4e seems to encourage using a variety of critters in a fight. Why send in 5 orcs all alike, when you can send in 1 gnoll and 3 orcs. More flavor. Decent idea, even in 3e.

If I need to use NPCs rather than monsters, I use a NPC generator (even random ones). Don't spend forever making a guy who's gonna die..

Thats it in a nutshell. The things to really ponder, are how high of a CR total to throw at a party, as that's where a TPK can happen quite easily.

Also, be aware that the CR system isn't perfect, nor does it account for environment. A monster in the right environment can be tougher than its CR belies.
 

I know this thread is older, but I wanted to throw in my two cents. Hopefully someone will reply

Janx, when i searched for this thread, I was looking for something numeric, like what you have there, but after reading yours, im just not sure how i feel about it. Hopefully you can clarify what im misunderstanding.

Im running a game now, probably my 4th or 5th one thats actually developed into a long campaign. I have 4 PCs (actually 3 PCs running 4 characters) who are all at level 4. Thus, the EPL is (4+4+4+4=16)/4= 4. In our last session, I put them up against 6 Imps. this was supposed to be two different encounters, but they kinda did something stupid and let one escape to warn the others so i just hit em from both sides. Some of them had already been poisoned, and one player got poisoned in the encounter, AND i sneak attacked em with 6 invisible assailants, but, nonetheless, although it took forever for them to kill the sneaky buggers, they really werent in any kind of critically wounded condition when it was all said and done. I would really call the difficulty they had with this encounter pretty "average".

So in your system does 6 CR2 Imps count as a CR12 encounter? or do you use the CR as each imps level and divide the 12 by 4 to get an EPL of 3 (which would kinda make sense)? Because if so it seems like I could put them up against two chain devils and expect them to do ok, maybe?? That seems like its pushing it...

I guess I should mention that they have silver weapons, so I guess the devils are losing some degree of CR from that.

So, yeah whats everyones take on that?
 

Multiple critters of the same Challenge Rating combine oddly... 2 critters of CR equals (about) 1 critter of CR +2. Determining the Encounter Level of multiple critters is even more wonky than using the CR of a single critter. It is very easy to get combinations that are much weaker or much stronger than normal.

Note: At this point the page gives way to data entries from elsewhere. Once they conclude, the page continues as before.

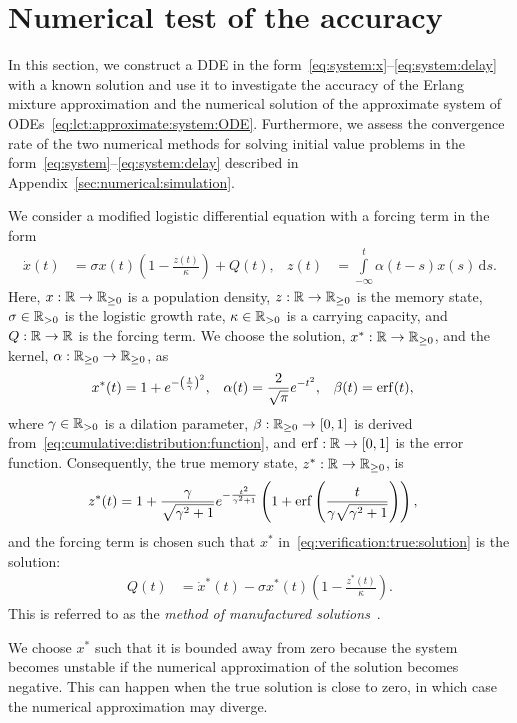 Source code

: \section{Numerical test of the accuracy}\label{sec:ex:conv}
In this section, we construct a DDE in the form~\eqref{eq:system:x}--\eqref{eq:system:delay} with a known solution and use it to investigate the accuracy of the Erlang mixture approximation and the numerical solution of the approximate system of ODEs~\eqref{eq:lct:approximate:system:ODE}. Furthermore, we assess the convergence rate of the two numerical methods for solving initial value problems in the form~\eqref{eq:system}--\eqref{eq:system:delay} described in Appendix~\ref{sec:numerical:simulation}.

We consider a modified logistic differential equation with a forcing term in the form
%
\begin{align}\label{eq:logistic:differential:equation}
	\dot x(t) &= \sigma x(t) \left(1 - \frac{z(t)}{\kappa}\right) + Q(t), &
	z(t) &= \int\limits_{-\infty}^{t} \alpha(t - s) x(s)\,\mathrm ds.
\end{align}
%
Here, $x: \mathbb{R} \rightarrow \mathbb{R}_{\geq 0}$ is a population density, $z: \mathbb{R} \rightarrow \mathbb{R}_{\geq 0}$ is the memory state, $\sigma \in \mathbb{R}_{> 0}$ is the logistic growth rate, $\kappa \in \mathbb{R}_{> 0}$ is a carrying capacity, and $Q: \mathbb{R} \rightarrow \mathbb{R}$ is the forcing term.
%
We choose the solution, $x^*: \mathbb{R} \rightarrow \mathbb{R}_{\geq 0}$, and the kernel, $\alpha: \mathbb{R}_{\geq 0} \rightarrow \mathbb{R}_{\geq 0}$, as
%
\begin{align}\label{eq:verification:true:solution}
	x^*(t) &= 1 + e^{-\left(\frac{t}{\gamma}\right)^2}, &
	\alpha(t) &= \frac{2}{\sqrt{\pi}} e^{-t^2}, &
	\beta (t) &= \operatorname{erf}(t),
\end{align}
%
where $\gamma \in \mathbb{R}_{> 0}$ is a dilation parameter, $\beta: \mathbb{R}_{\geq 0} \rightarrow [0, 1]$ is derived from~\eqref{eq:cumulative:distribution:function}, and $\operatorname{erf}: \mathbb{R} \rightarrow [0, 1]$ is the error function.
%
Consequently, the true memory state, $z^*: \mathbb{R} \rightarrow \mathbb{R}_{\geq 0}$, is
%
\begin{align}
	z^*(t) &= 1 + \frac{\gamma}{\sqrt{\gamma^2 + 1}} e^{-\frac{t^2}{\gamma^2 + 1}} \left(1 + \operatorname{erf}\left(\frac{t}{\gamma \sqrt{\gamma^2 + 1}}\right)\right),
\end{align}
%
and the forcing term is chosen such that $x^*$ in~\eqref{eq:verification:true:solution} is the solution:
%
\begin{align}
	Q(t)
	&= \dot x^*(t) - \sigma x^*(t) \left(1 - \frac{z^*(t)}{\kappa}\right).
\end{align}
%
This is referred to as the \emph{method of manufactured solutions}~\cite{Roache:2002}.
%
\begin{remark}
	We choose $x^*$ such that it is bounded away from zero because the system becomes unstable if the numerical approximation of the solution becomes negative. This can happen when the true solution is close to zero, in which case the numerical approximation may diverge.
\end{remark}

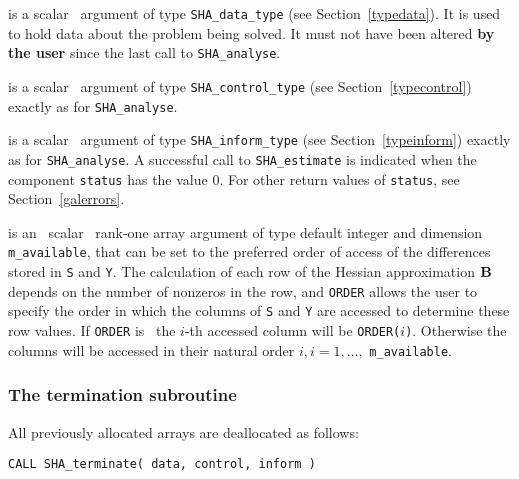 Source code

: \documentclass{galahad}
\newcommand{\packagename}{SHA}
\begin{document}
\begin{description}
 is a scalar \intentinout\ argument of type 
{\tt \packagename\_data\_type}
(see Section~\ref{typedata}). It is used to hold data about the problem being 
solved. It must not have been altered {\bf by the user} since the last call to 
{\tt \packagename\_analyse}.

 is a scalar \intentin\ argument of type 
{\tt \packagename\_control\_type}
(see Section~\ref{typecontrol})
exactly as for
{\tt \packagename\_analyse}. 

 is a scalar \intentinout\ argument of type 
{\tt \packagename\_inform\_type}
(see Section~\ref{typeinform})
exactly as for
{\tt \packagename\_analyse}. 
A successful call to
{\tt \packagename\_estimate}
is indicated when the  component {\tt status} has the value 0. 
For other return values of {\tt status}, see Section~\ref{galerrors}.

 is an \optional\ scalar \intentin\ rank-one array argument 
of type default integer and dimension {\tt m\_available}, that can be set
to the preferred order of access of the differences stored 
in {\tt S} and {\tt Y}. The calculation of each row of the 
Hessian approximation ${\mathbf{B}}$ depends on the number of nonzeros in the row,
and {\tt ORDER} allows the user to specify the order in which the columns
of  {\tt S} and {\tt Y} are accessed to determine these row values. 
If {\tt ORDER} is \present\, the $i$-th accessed column will be
{\tt ORDER(}$i${\tt )}. Otherwise the columns will be accessed
in their natural order $i, i = 1, \ldots ,$ {\tt m\_available}.

\end{description}


\subsubsection{The  termination subroutine}
All previously allocated arrays are deallocated as follows:
\vspace*{1mm}

\hspace{8mm}
{\tt CALL \packagename\_terminate( data, control, inform )}
\end{document}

So... 6 CR 2 imps should equal about one CR 6 critter. This should have been a moderately tough fight for a group with an Effective Party Level of 4.

The group being equipped with the right tools for the job probably brought the encounter down to about an Encounter Level 5, which a level 4 party should be able to handle without too much trouble.

Also, the level of optimization of your player's characters can make a huge difference in what sorts of encounters they can handle. The group that I am currently running for is very optimized... So I usually toss one critter per character with a CR equivalent to the party's average level. They have consistently overcome multiple such encounters per day, and much fun is had by all (except for the poor monsters, who get trounced time and again).